Tutorial

How to Monitor Competitor Websites with CRW

Set up automated competitor website monitoring with CRW — detect changes, compare snapshots, and generate AI summaries of what your competitors are up to.

[Fast]
C
R
W
March 28, 202617 min read

What We're Building

A competitor monitoring system that: (1) periodically crawls competitor websites using CRW, (2) stores page snapshots, (3) compares current content against previous snapshots to detect changes, and (4) generates AI-powered summaries of what changed and why it matters.

Most website monitoring tools only detect that something changed.

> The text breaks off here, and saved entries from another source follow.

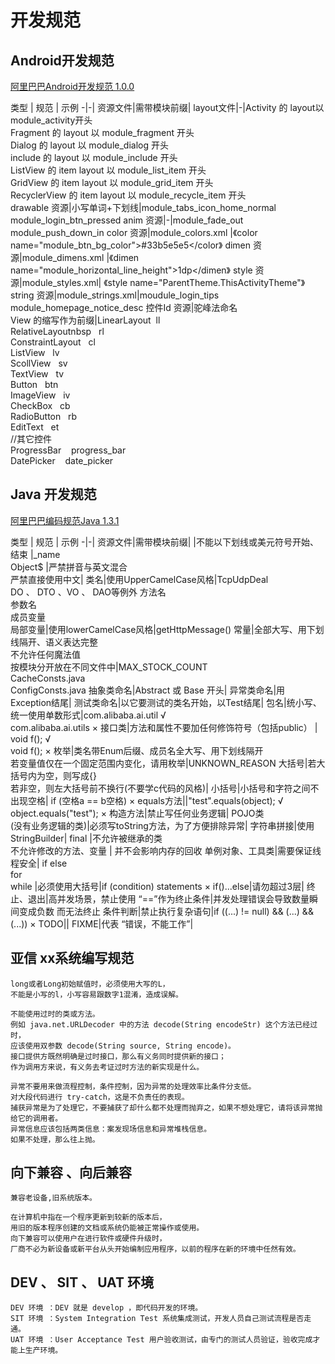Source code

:# 开发规范
## Android开发规范
[阿里巴巴Android开发规范 1.0.0](https://edu.aliyun.com/course/813)


类型 | 规范 | 示例
-|-|
资源文件|需带模块前缀|
layout文件|-|Activity 的 layout以 module_activity开头<br>Fragment 的 layout 以 module_fragment 开头<br>Dialog   的 layout 以 module_dialog 开头<br>include  的 layout 以 module_include 开头<br>ListView 的 item layout 以 module_list_item 开头<br>GridView 的 item layout 以 module_grid_item 开头<br>RecyclerView 的 item layout 以 module_recycle_item 开头<br>
drawable 资源|小写单词+下划线|module_tabs_icon_home_normal <br>module_login_btn_pressed
anim 资源|-|module_fade_out <br> module_push_down_in
color 资源|module_colors.xml |《color name="module_btn_bg_color">#33b5e5e5</color》
dimen 资源|module_dimens.xml |《dimen name="module_horizontal_line_height">1dp</dimen》
style 资源|module_styles.xml| 《style name="ParentTheme.ThisActivityTheme"》
string 资源|module_strings.xml|moudule_login_tips <br> module_homepage_notice_desc
控件Id 资源|驼峰法命名 <br>View 的缩写作为前缀|LinearLayout&nbsp;&nbsp;ll <br>RelativeLayoutnbsp&nbsp;&nbsp;	rl<br>ConstraintLayout&nbsp;&nbsp;	cl<br>ListView&nbsp;&nbsp;	lv<br>ScollView	&nbsp;&nbsp;sv<br>TextView&nbsp;&nbsp;	tv<br>Button&nbsp;&nbsp;	btn<br>ImageView&nbsp;&nbsp;	iv<br>CheckBox	&nbsp;&nbsp;cb<br>RadioButton&nbsp;&nbsp;	rb<br>EditText&nbsp;&nbsp;	et <br> //其它控件<br>ProgressBar &nbsp;&nbsp; progress_bar<br> DatePicker &nbsp;&nbsp; date_picker


## Java 开发规范
[阿里巴巴编码规范Java 1.3.1](https://edu.aliyun.com/course/417/lesson/list?spm=5176.8764728.aliyun-edu-course-tab.2.Fx6l4R&previewAs=guest)

类型 | 规范 | 示例
-|-|
资源文件|需带模块前缀|
|不能以下划线或美元符号开始、结束  |_name <br> Object$
|严禁拼音与英文混合<br>严禁直接使用中文|
类名|使用UpperCamelCase风格|TcpUdpDeal <br>   DO 、 DTO 、VO 、 DAO等例外
方法名<br>参数名<br>成员变量<br>局部变量|使用lowerCamelCase风格|getHttpMessage()
常量|全部大写、用下划线隔开、语义表达完整<br> 不允许任何魔法值 <br> 按模块分开放在不同文件中|MAX_STOCK_COUNT <br> CacheConsts.java  <br>ConfigConsts.java
抽象类命名|Abstract 或 Base 开头|
异常类命名|用Exception结尾|
测试类命名|以它要测试的类名开始，以Test结尾|
包名|统小写、统一使用单数形式|com.alibaba.ai.util √ <br>com.alibaba.ai.utils ×
接口类|方法和属性不要加任何修饰符号（包括public） | void f(); √ <br> void f(); ×
枚举|类名带Enum后缀、成员名全大写、用下划线隔开 <br> 若变量值仅在一个固定范围内变化，请用枚举|UNKNOWN_REASON
大括号|若大括号内为空，则写成{} <br> 若非空，则左大括号前不换行(不要学c代码的风格)|
小括号|小括号和字符之间不出现空格| if (空格a == b空格)  ×
equals方法||"test".equals(object); √ <br> object.equals("test"); ×
构造方法|禁止写任何业务逻辑|
POJO类<br>(没有业务逻辑的类)|必须写toString方法，为了方便排除异常|
字符串拼接|使用 StringBuilder|
final |不允许被继承的类 <br>不允许修改的方法、变量 | 并不会影响内存的回收
单例对象、工具类|需要保证线程安全|
if else  <br>for <br>while |必须使用大括号|if (condition) statements ×
if()...else|请勿超过3层|
终止、退出|高并发场景，禁止使用 “==”作为终止条件|并发处理错误会导致数量瞬间变成负数 而无法终止
条件判断|禁止执行复杂语句|if ((...) != null) && (...) &&(...)) ×
TODO||
FIXME|代表 “错误，不能工作”|


## 亚信 xx系统编写规范
```text
long或者Long初始赋值时，必须使用大写的L，
不能是小写的l，小写容易跟数字1混淆，造成误解。

不能使用过时的类或方法。 
例如 java.net.URLDecoder 中的方法 decode(String encodeStr) 这个方法已经过时，
应该使用双参数 decode(String source, String encode)。
接口提供方既然明确是过时接口，那么有义务同时提供新的接口；
作为调用方来说，有义务去考证过时方法的新实现是什么。

异常不要用来做流程控制，条件控制，因为异常的处理效率比条件分支低。
对大段代码进行 try-catch，这是不负责任的表现。
捕获异常是为了处理它，不要捕获了却什么都不处理而抛弃之，如果不想处理它，请将该异常抛给它的调用者。
异常信息应该包括两类信息：案发现场信息和异常堆栈信息。
如果不处理，那么往上抛。 
```


## 向下兼容 、向后兼容
```text
兼容老设备,旧系统版本。
 
在计算机中指在一个程序更新到较新的版本后，
用旧的版本程序创建的文档或系统仍能被正常操作或使用。
向下兼容可以使用户在进行软件或硬件升级时，
厂商不必为新设备或新平台从头开始编制应用程序，以前的程序在新的环境中任然有效。
```


## DEV 、 SIT 、 UAT  环境
```text
DEV 环境 ：DEV 就是 develop ，即代码开发的环境。
SIT 环境 ：System Integration Test 系统集成测试，开发人员自己测试流程是否走通。
UAT 环境 ：User Acceptance Test 用户验收测试，由专门的测试人员验证，验收完成才能上生产环境。
```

Ours goes further — CRW's clean markdown output makes it easy to diff content meaningfully, and an LLM summarizes the changes in business terms: "Competitor X added a new enterprise pricing tier" instead of "HTML changed on /pricing".

Architecture Overview

The system has four components:

  • Crawler — CRW's /v1/crawl fetches all pages from competitor sites as clean markdown
  • Snapshot Store — SQLite stores page content with timestamps for historical comparison
  • Differ — Compares current snapshots against previous ones using difflib
  • Summarizer — OpenAI generates business-relevant summaries of detected changes

Prerequisites

  • CRW running locally: docker run -p 3000:3000 ghcr.io/us/crw:latest
  • Python 3.10+
  • An OpenAI API key (for change summarization)
pip install firecrawl-py openai apscheduler

Step 1: Set Up CRW and the Snapshot Database

from firecrawl import FirecrawlApp
import sqlite3
import json
from datetime import datetime

# Connect to CRW
app = FirecrawlApp(api_key="fc-YOUR-KEY", api_url="http://localhost:3000")

# Or use fastCRW cloud
# app = FirecrawlApp(api_key="fc-YOUR-KEY", api_url="https://fastcrw.com/api")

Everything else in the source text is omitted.